Although the data below holds other lines too, output only those from the line with "<td>1.5, 1.5, 1.6, 0</td>" up to and including the line with "- KOSTAT: Free to share or remix.", exactly as they appear.
--*--
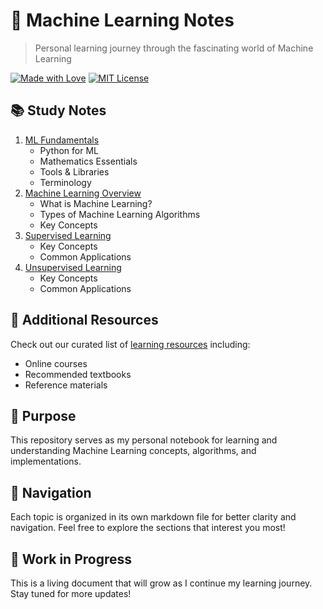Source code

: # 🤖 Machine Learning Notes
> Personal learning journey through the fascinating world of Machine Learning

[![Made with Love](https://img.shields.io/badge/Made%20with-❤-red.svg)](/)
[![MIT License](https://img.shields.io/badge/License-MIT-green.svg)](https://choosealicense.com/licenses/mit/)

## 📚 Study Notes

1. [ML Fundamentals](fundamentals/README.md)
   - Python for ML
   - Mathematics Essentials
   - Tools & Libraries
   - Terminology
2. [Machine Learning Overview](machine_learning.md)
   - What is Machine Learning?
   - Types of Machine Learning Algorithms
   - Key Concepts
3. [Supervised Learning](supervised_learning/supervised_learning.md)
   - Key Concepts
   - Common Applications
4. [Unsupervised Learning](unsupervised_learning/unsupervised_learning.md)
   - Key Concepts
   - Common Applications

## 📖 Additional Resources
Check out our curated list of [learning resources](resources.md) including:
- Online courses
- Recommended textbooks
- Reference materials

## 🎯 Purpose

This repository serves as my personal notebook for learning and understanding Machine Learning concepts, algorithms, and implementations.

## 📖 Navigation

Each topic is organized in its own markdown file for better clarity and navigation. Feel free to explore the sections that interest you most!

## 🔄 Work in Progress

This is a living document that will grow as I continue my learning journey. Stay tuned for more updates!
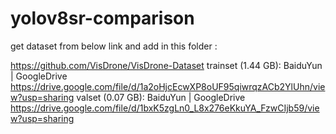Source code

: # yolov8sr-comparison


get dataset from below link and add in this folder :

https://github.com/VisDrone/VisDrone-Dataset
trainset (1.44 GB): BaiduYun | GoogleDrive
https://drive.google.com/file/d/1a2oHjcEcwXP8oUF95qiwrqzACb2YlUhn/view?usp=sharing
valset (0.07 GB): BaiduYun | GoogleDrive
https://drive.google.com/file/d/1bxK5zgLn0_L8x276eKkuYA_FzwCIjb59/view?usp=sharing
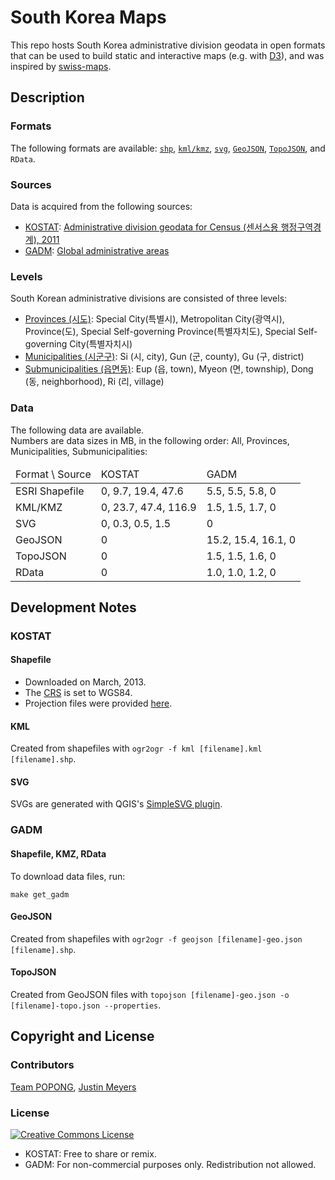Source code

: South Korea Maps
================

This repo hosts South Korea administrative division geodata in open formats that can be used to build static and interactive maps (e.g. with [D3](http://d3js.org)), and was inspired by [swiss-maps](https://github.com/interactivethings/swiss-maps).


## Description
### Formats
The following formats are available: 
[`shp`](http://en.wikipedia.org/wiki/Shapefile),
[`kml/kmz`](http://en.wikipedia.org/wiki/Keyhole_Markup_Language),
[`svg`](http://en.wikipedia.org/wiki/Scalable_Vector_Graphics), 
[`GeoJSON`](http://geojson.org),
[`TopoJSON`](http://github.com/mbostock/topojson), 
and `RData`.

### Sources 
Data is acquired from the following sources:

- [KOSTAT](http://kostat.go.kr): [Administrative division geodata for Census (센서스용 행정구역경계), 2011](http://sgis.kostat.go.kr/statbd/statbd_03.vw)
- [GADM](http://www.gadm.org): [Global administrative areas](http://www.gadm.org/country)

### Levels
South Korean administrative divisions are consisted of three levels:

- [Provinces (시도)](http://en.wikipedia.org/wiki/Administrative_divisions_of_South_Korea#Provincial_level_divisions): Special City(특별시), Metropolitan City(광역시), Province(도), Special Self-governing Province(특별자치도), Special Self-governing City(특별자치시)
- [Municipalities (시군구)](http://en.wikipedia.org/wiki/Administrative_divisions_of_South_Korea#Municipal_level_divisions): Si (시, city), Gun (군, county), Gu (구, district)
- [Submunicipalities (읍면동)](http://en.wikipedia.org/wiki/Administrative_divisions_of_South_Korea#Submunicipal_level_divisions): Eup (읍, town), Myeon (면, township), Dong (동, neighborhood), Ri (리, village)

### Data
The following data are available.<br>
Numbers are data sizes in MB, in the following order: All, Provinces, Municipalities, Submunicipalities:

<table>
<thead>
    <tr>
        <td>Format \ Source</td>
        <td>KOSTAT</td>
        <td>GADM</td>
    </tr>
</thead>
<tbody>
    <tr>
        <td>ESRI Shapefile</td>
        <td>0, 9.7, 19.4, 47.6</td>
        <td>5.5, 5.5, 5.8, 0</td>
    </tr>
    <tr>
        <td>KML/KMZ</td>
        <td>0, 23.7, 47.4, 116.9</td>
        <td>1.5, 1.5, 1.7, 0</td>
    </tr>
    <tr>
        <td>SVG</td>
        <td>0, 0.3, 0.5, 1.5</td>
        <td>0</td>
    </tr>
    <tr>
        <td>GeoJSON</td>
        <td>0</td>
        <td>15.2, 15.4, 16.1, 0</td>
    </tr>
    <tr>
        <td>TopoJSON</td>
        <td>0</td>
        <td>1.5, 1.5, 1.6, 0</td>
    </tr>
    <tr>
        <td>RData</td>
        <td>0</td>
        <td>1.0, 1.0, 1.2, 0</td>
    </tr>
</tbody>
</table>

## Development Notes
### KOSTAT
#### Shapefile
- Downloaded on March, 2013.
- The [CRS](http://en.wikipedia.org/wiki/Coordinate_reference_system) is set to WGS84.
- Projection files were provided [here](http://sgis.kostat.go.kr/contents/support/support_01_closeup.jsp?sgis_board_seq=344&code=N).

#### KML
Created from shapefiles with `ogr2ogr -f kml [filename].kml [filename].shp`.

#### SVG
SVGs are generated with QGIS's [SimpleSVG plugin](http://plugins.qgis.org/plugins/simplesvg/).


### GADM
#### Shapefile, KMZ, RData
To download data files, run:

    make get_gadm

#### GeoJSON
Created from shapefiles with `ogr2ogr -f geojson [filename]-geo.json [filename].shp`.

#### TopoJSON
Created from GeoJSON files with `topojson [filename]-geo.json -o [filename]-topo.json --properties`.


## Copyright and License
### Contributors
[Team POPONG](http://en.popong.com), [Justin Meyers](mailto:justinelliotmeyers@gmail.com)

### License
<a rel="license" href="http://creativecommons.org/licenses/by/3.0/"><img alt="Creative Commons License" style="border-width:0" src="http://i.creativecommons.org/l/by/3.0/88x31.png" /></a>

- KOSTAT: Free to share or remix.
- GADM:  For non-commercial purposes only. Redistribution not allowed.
--*--
◆ **ANSWER SPACE**:
        <td>1.5, 1.5, 1.6, 0</td>
    </tr>
    <tr>
        <td>RData</td>
        <td>0</td>
        <td>1.0, 1.0, 1.2, 0</td>
    </tr>
</tbody>
</table>

## Development Notes
### KOSTAT
#### Shapefile
- Downloaded on March, 2013.
- The [CRS](http://en.wikipedia.org/wiki/Coordinate_reference_system) is set to WGS84.
- Projection files were provided [here](http://sgis.kostat.go.kr/contents/support/support_01_closeup.jsp?sgis_board_seq=344&code=N).

#### KML
Created from shapefiles with `ogr2ogr -f kml [filename].kml [filename].shp`.

#### SVG
SVGs are generated with QGIS's [SimpleSVG plugin](http://plugins.qgis.org/plugins/simplesvg/).


### GADM
#### Shapefile, KMZ, RData
To download data files, run:

    make get_gadm

#### GeoJSON
Created from shapefiles with `ogr2ogr -f geojson [filename]-geo.json [filename].shp`.

#### TopoJSON
Created from GeoJSON files with `topojson [filename]-geo.json -o [filename]-topo.json --properties`.


## Copyright and License
### Contributors
[Team POPONG](http://en.popong.com), [Justin Meyers](mailto:justinelliotmeyers@gmail.com)

### License
<a rel="license" href="http://creativecommons.org/licenses/by/3.0/"><img alt="Creative Commons License" style="border-width:0" src="http://i.creativecommons.org/l/by/3.0/88x31.png" /></a>

- KOSTAT: Free to share or remix.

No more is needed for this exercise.